[WORK INSTRUCTION] What is needed is a verbatim copy of each record below.

[DATA SUPPLIED]
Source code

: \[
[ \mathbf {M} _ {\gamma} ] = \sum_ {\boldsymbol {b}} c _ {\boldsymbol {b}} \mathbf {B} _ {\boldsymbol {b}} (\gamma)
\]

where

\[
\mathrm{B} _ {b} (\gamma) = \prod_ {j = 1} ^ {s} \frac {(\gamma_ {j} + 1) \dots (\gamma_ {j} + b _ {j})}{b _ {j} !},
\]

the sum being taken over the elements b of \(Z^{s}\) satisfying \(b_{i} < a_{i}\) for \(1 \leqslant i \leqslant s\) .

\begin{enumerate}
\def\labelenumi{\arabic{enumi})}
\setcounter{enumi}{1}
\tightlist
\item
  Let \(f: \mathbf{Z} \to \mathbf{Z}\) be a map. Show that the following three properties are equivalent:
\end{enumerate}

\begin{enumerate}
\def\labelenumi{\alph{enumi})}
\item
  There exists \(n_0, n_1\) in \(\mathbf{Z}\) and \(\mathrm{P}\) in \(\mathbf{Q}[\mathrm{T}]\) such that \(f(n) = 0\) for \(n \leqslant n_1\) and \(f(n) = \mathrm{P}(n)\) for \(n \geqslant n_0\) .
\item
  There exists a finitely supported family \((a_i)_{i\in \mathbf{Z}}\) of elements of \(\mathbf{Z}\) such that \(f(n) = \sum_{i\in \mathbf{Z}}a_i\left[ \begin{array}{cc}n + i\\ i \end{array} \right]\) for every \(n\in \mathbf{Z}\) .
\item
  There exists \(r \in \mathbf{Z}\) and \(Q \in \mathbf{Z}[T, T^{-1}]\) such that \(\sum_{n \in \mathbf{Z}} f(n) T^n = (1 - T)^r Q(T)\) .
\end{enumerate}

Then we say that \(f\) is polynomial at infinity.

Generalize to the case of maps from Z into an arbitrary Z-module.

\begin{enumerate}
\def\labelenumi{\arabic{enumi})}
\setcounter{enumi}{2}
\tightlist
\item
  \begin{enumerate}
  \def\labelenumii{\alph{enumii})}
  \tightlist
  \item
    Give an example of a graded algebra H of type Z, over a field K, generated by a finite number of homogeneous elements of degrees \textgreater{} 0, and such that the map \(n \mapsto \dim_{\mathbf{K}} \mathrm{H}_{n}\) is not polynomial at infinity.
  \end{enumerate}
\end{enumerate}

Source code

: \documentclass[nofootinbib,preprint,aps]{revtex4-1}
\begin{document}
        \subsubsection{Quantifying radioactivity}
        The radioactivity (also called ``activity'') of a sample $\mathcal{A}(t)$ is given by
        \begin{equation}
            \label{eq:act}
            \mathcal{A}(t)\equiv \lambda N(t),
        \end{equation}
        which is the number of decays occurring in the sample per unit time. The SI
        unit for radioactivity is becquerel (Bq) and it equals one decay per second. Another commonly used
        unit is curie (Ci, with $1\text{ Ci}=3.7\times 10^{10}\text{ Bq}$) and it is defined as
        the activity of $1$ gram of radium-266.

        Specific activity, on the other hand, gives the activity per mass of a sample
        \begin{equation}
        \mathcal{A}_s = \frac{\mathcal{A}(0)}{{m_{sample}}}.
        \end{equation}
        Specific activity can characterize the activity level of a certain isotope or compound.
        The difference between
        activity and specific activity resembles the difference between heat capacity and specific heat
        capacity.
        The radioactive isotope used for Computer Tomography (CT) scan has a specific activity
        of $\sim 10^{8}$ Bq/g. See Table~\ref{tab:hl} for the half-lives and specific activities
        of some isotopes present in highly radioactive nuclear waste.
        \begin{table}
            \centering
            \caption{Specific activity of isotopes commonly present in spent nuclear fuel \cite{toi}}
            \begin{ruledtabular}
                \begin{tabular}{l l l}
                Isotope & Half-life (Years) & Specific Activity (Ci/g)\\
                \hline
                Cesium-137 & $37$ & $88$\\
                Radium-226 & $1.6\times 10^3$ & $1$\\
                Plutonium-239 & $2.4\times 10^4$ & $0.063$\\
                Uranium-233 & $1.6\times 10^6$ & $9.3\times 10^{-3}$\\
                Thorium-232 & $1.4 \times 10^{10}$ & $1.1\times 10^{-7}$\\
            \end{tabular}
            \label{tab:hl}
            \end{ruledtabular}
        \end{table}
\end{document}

[PROBLEM SOLUTION]
Source code

: \[
[ \mathbf {M} _ {\gamma} ] = \sum_ {\boldsymbol {b}} c _ {\boldsymbol {b}} \mathbf {B} _ {\boldsymbol {b}} (\gamma)
\]

where

\[
\mathrm{B} _ {b} (\gamma) = \prod_ {j = 1} ^ {s} \frac {(\gamma_ {j} + 1) \dots (\gamma_ {j} + b _ {j})}{b _ {j} !},
\]

the sum being taken over the elements b of \(Z^{s}\) satisfying \(b_{i} < a_{i}\) for \(1 \leqslant i \leqslant s\) .

\begin{enumerate}
\def\labelenumi{\arabic{enumi})}
\setcounter{enumi}{1}
\tightlist
\item
  Let \(f: \mathbf{Z} \to \mathbf{Z}\) be a map. Show that the following three properties are equivalent:
\end{enumerate}

\begin{enumerate}
\def\labelenumi{\alph{enumi})}
\item
  There exists \(n_0, n_1\) in \(\mathbf{Z}\) and \(\mathrm{P}\) in \(\mathbf{Q}[\mathrm{T}]\) such that \(f(n) = 0\) for \(n \leqslant n_1\) and \(f(n) = \mathrm{P}(n)\) for \(n \geqslant n_0\) .
\item
  There exists a finitely supported family \((a_i)_{i\in \mathbf{Z}}\) of elements of \(\mathbf{Z}\) such that \(f(n) = \sum_{i\in \mathbf{Z}}a_i\left[ \begin{array}{cc}n + i\\ i \end{array} \right]\) for every \(n\in \mathbf{Z}\) .
\item
  There exists \(r \in \mathbf{Z}\) and \(Q \in \mathbf{Z}[T, T^{-1}]\) such that \(\sum_{n \in \mathbf{Z}} f(n) T^n = (1 - T)^r Q(T)\) .
\end{enumerate}

Then we say that \(f\) is polynomial at infinity.

Generalize to the case of maps from Z into an arbitrary Z-module.

\begin{enumerate}
\def\labelenumi{\arabic{enumi})}
\setcounter{enumi}{2}
\tightlist
\item
  \begin{enumerate}
  \def\labelenumii{\alph{enumii})}
  \tightlist
  \item
    Give an example of a graded algebra H of type Z, over a field K, generated by a finite number of homogeneous elements of degrees \textgreater{} 0, and such that the map \(n \mapsto \dim_{\mathbf{K}} \mathrm{H}_{n}\) is not polynomial at infinity.
  \end{enumerate}
\end{enumerate}

Source code

: \documentclass[nofootinbib,preprint,aps]{revtex4-1}
\begin{document}
        \subsubsection{Quantifying radioactivity}
        The radioactivity (also called ``activity'') of a sample $\mathcal{A}(t)$ is given by
        \begin{equation}
            \label{eq:act}
            \mathcal{A}(t)\equiv \lambda N(t),
        \end{equation}
        which is the number of decays occurring in the sample per unit time. The SI
        unit for radioactivity is becquerel (Bq) and it equals one decay per second. Another commonly used
        unit is curie (Ci, with $1\text{ Ci}=3.7\times 10^{10}\text{ Bq}$) and it is defined as
        the activity of $1$ gram of radium-266.

        Specific activity, on the other hand, gives the activity per mass of a sample
        \begin{equation}
        \mathcal{A}_s = \frac{\mathcal{A}(0)}{{m_{sample}}}.
        \end{equation}
        Specific activity can characterize the activity level of a certain isotope or compound.
        The difference between
        activity and specific activity resembles the difference between heat capacity and specific heat
        capacity.
        The radioactive isotope used for Computer Tomography (CT) scan has a specific activity
        of $\sim 10^{8}$ Bq/g. See Table~\ref{tab:hl} for the half-lives and specific activities
        of some isotopes present in highly radioactive nuclear waste.
        \begin{table}
            \centering
            \caption{Specific activity of isotopes commonly present in spent nuclear fuel \cite{toi}}
            \begin{ruledtabular}
                \begin{tabular}{l l l}
                Isotope & Half-life (Years) & Specific Activity (Ci/g)\\
                \hline
                Cesium-137 & $37$ & $88$\\
                Radium-226 & $1.6\times 10^3$ & $1$\\
                Plutonium-239 & $2.4\times 10^4$ & $0.063$\\
                Uranium-233 & $1.6\times 10^6$ & $9.3\times 10^{-3}$\\
                Thorium-232 & $1.4 \times 10^{10}$ & $1.1\times 10^{-7}$\\
            \end{tabular}
            \label{tab:hl}
            \end{ruledtabular}
        \end{table}
\end{document}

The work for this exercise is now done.